AIM OF THE TASK
Copy out the records below exactly as they appear.
-- RECORDS FOR PROCESSING follows --
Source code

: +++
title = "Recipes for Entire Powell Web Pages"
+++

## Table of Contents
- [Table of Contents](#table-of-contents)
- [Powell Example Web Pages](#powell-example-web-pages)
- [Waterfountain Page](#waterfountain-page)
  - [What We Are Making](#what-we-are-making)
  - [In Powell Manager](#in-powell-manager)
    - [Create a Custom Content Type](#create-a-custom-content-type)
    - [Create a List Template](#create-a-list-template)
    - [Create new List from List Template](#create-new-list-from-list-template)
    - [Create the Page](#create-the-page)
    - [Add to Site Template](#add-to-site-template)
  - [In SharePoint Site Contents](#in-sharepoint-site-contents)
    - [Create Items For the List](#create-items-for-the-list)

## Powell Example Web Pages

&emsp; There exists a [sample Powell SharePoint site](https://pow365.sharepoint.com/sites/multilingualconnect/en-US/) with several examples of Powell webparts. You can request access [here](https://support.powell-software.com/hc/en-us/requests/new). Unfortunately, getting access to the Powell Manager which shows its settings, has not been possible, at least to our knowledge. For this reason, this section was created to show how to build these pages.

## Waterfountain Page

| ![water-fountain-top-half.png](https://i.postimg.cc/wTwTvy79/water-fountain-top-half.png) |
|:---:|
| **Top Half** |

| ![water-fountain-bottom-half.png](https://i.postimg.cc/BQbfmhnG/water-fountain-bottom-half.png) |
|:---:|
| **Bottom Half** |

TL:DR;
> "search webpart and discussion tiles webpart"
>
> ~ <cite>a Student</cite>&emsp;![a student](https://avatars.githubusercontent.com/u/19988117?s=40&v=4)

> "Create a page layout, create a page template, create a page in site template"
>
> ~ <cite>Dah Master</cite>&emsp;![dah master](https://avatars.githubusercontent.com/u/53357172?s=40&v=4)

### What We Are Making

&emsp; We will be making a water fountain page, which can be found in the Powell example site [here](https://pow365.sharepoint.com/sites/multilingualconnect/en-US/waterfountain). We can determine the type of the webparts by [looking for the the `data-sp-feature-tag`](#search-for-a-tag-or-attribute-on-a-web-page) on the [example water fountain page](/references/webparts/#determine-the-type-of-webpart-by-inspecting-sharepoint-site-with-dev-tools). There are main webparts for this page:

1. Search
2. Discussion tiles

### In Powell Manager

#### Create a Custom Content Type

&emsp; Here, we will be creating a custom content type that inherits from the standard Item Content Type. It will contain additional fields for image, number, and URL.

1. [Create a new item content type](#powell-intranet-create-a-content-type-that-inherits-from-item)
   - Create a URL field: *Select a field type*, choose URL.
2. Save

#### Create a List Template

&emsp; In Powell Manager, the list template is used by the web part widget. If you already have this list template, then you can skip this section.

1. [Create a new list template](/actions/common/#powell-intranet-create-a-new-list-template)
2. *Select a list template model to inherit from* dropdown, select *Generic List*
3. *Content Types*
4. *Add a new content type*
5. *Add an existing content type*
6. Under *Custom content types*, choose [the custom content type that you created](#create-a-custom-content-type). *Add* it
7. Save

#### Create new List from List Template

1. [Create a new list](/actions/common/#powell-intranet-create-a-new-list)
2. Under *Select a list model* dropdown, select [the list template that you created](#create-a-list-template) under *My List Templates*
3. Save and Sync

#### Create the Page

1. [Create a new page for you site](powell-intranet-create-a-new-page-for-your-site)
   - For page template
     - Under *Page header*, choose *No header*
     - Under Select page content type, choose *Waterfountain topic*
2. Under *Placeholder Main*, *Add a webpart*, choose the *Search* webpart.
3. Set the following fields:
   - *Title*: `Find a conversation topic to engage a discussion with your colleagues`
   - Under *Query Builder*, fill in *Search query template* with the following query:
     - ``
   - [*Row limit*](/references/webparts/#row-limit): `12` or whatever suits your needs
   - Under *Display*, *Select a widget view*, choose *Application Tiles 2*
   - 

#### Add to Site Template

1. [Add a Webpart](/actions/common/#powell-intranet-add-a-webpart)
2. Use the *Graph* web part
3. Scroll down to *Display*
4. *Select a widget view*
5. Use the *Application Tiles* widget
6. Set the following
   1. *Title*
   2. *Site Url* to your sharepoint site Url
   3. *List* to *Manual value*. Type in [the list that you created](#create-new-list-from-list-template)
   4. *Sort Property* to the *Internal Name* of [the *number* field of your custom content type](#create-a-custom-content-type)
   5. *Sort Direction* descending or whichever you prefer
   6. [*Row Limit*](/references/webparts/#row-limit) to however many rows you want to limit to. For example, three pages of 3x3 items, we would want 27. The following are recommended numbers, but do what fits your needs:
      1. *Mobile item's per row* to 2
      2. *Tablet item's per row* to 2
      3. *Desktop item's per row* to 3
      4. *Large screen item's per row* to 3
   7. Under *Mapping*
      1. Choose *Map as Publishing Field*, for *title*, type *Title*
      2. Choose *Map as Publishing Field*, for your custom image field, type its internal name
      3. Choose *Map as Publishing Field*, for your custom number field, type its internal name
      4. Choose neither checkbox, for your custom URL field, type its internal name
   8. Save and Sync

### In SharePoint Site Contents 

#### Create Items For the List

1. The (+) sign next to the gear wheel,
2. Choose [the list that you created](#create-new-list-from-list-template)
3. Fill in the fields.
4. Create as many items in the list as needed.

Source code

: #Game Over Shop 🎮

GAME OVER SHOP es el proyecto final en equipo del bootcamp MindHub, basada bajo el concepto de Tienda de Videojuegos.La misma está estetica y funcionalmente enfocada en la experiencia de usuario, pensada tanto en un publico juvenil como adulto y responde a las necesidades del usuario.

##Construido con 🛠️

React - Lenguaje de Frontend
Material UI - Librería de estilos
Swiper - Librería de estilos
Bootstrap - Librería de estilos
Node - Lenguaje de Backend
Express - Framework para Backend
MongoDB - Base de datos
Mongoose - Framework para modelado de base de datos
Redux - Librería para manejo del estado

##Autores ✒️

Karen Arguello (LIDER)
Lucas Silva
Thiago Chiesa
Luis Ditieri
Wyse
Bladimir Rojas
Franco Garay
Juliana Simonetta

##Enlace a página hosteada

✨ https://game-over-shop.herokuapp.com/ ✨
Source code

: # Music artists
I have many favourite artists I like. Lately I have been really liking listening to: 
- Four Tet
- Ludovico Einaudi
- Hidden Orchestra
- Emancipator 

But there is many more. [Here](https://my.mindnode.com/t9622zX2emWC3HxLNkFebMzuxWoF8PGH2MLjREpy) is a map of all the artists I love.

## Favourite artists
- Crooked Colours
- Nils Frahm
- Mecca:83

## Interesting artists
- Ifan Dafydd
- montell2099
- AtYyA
-- RECORDS FOR PROCESSING concluded --
OUTPUT FOR THIS EXERCISE
Source code

: +++
title = "Recipes for Entire Powell Web Pages"
+++

## Table of Contents
- [Table of Contents](#table-of-contents)
- [Powell Example Web Pages](#powell-example-web-pages)
- [Waterfountain Page](#waterfountain-page)
  - [What We Are Making](#what-we-are-making)
  - [In Powell Manager](#in-powell-manager)
    - [Create a Custom Content Type](#create-a-custom-content-type)
    - [Create a List Template](#create-a-list-template)
    - [Create new List from List Template](#create-new-list-from-list-template)
    - [Create the Page](#create-the-page)
    - [Add to Site Template](#add-to-site-template)
  - [In SharePoint Site Contents](#in-sharepoint-site-contents)
    - [Create Items For the List](#create-items-for-the-list)

## Powell Example Web Pages

&emsp; There exists a [sample Powell SharePoint site](https://pow365.sharepoint.com/sites/multilingualconnect/en-US/) with several examples of Powell webparts. You can request access [here](https://support.powell-software.com/hc/en-us/requests/new). Unfortunately, getting access to the Powell Manager which shows its settings, has not been possible, at least to our knowledge. For this reason, this section was created to show how to build these pages.

## Waterfountain Page

| ![water-fountain-top-half.png](https://i.postimg.cc/wTwTvy79/water-fountain-top-half.png) |
|:---:|
| **Top Half** |

| ![water-fountain-bottom-half.png](https://i.postimg.cc/BQbfmhnG/water-fountain-bottom-half.png) |
|:---:|
| **Bottom Half** |

TL:DR;
> "search webpart and discussion tiles webpart"
>
> ~ <cite>a Student</cite>&emsp;![a student](https://avatars.githubusercontent.com/u/19988117?s=40&v=4)

> "Create a page layout, create a page template, create a page in site template"
>
> ~ <cite>Dah Master</cite>&emsp;![dah master](https://avatars.githubusercontent.com/u/53357172?s=40&v=4)

### What We Are Making

&emsp; We will be making a water fountain page, which can be found in the Powell example site [here](https://pow365.sharepoint.com/sites/multilingualconnect/en-US/waterfountain). We can determine the type of the webparts by [looking for the the `data-sp-feature-tag`](#search-for-a-tag-or-attribute-on-a-web-page) on the [example water fountain page](/references/webparts/#determine-the-type-of-webpart-by-inspecting-sharepoint-site-with-dev-tools). There are main webparts for this page:

1. Search
2. Discussion tiles

### In Powell Manager

#### Create a Custom Content Type

&emsp; Here, we will be creating a custom content type that inherits from the standard Item Content Type. It will contain additional fields for image, number, and URL.

1. [Create a new item content type](#powell-intranet-create-a-content-type-that-inherits-from-item)
   - Create a URL field: *Select a field type*, choose URL.
2. Save

#### Create a List Template

&emsp; In Powell Manager, the list template is used by the web part widget. If you already have this list template, then you can skip this section.

1. [Create a new list template](/actions/common/#powell-intranet-create-a-new-list-template)
2. *Select a list template model to inherit from* dropdown, select *Generic List*
3. *Content Types*
4. *Add a new content type*
5. *Add an existing content type*
6. Under *Custom content types*, choose [the custom content type that you created](#create-a-custom-content-type). *Add* it
7. Save

#### Create new List from List Template

1. [Create a new list](/actions/common/#powell-intranet-create-a-new-list)
2. Under *Select a list model* dropdown, select [the list template that you created](#create-a-list-template) under *My List Templates*
3. Save and Sync

#### Create the Page

1. [Create a new page for you site](powell-intranet-create-a-new-page-for-your-site)
   - For page template
     - Under *Page header*, choose *No header*
     - Under Select page content type, choose *Waterfountain topic*
2. Under *Placeholder Main*, *Add a webpart*, choose the *Search* webpart.
3. Set the following fields:
   - *Title*: `Find a conversation topic to engage a discussion with your colleagues`
   - Under *Query Builder*, fill in *Search query template* with the following query:
     - ``
   - [*Row limit*](/references/webparts/#row-limit): `12` or whatever suits your needs
   - Under *Display*, *Select a widget view*, choose *Application Tiles 2*
   - 

#### Add to Site Template

1. [Add a Webpart](/actions/common/#powell-intranet-add-a-webpart)
2. Use the *Graph* web part
3. Scroll down to *Display*
4. *Select a widget view*
5. Use the *Application Tiles* widget
6. Set the following
   1. *Title*
   2. *Site Url* to your sharepoint site Url
   3. *List* to *Manual value*. Type in [the list that you created](#create-new-list-from-list-template)
   4. *Sort Property* to the *Internal Name* of [the *number* field of your custom content type](#create-a-custom-content-type)
   5. *Sort Direction* descending or whichever you prefer
   6. [*Row Limit*](/references/webparts/#row-limit) to however many rows you want to limit to. For example, three pages of 3x3 items, we would want 27. The following are recommended numbers, but do what fits your needs:
      1. *Mobile item's per row* to 2
      2. *Tablet item's per row* to 2
      3. *Desktop item's per row* to 3
      4. *Large screen item's per row* to 3
   7. Under *Mapping*
      1. Choose *Map as Publishing Field*, for *title*, type *Title*
      2. Choose *Map as Publishing Field*, for your custom image field, type its internal name
      3. Choose *Map as Publishing Field*, for your custom number field, type its internal name
      4. Choose neither checkbox, for your custom URL field, type its internal name
   8. Save and Sync

### In SharePoint Site Contents 

#### Create Items For the List

1. The (+) sign next to the gear wheel,
2. Choose [the list that you created](#create-new-list-from-list-template)
3. Fill in the fields.
4. Create as many items in the list as needed.

Source code

: #Game Over Shop 🎮

GAME OVER SHOP es el proyecto final en equipo del bootcamp MindHub, basada bajo el concepto de Tienda de Videojuegos.La misma está estetica y funcionalmente enfocada en la experiencia de usuario, pensada tanto en un publico juvenil como adulto y responde a las necesidades del usuario.

##Construido con 🛠️

React - Lenguaje de Frontend
Material UI - Librería de estilos
Swiper - Librería de estilos
Bootstrap - Librería de estilos
Node - Lenguaje de Backend
Express - Framework para Backend
MongoDB - Base de datos
Mongoose - Framework para modelado de base de datos
Redux - Librería para manejo del estado

##Autores ✒️

Karen Arguello (LIDER)
Lucas Silva
Thiago Chiesa
Luis Ditieri
Wyse
Bladimir Rojas
Franco Garay
Juliana Simonetta

##Enlace a página hosteada

✨ https://game-over-shop.herokuapp.com/ ✨
Source code

: # Music artists
I have many favourite artists I like. Lately I have been really liking listening to: 
- Four Tet
- Ludovico Einaudi
- Hidden Orchestra
- Emancipator 

But there is many more. [Here](https://my.mindnode.com/t9622zX2emWC3HxLNkFebMzuxWoF8PGH2MLjREpy) is a map of all the artists I love.

## Favourite artists
- Crooked Colours
- Nils Frahm
- Mecca:83

## Interesting artists
- Ifan Dafydd
- montell2099
- AtYyA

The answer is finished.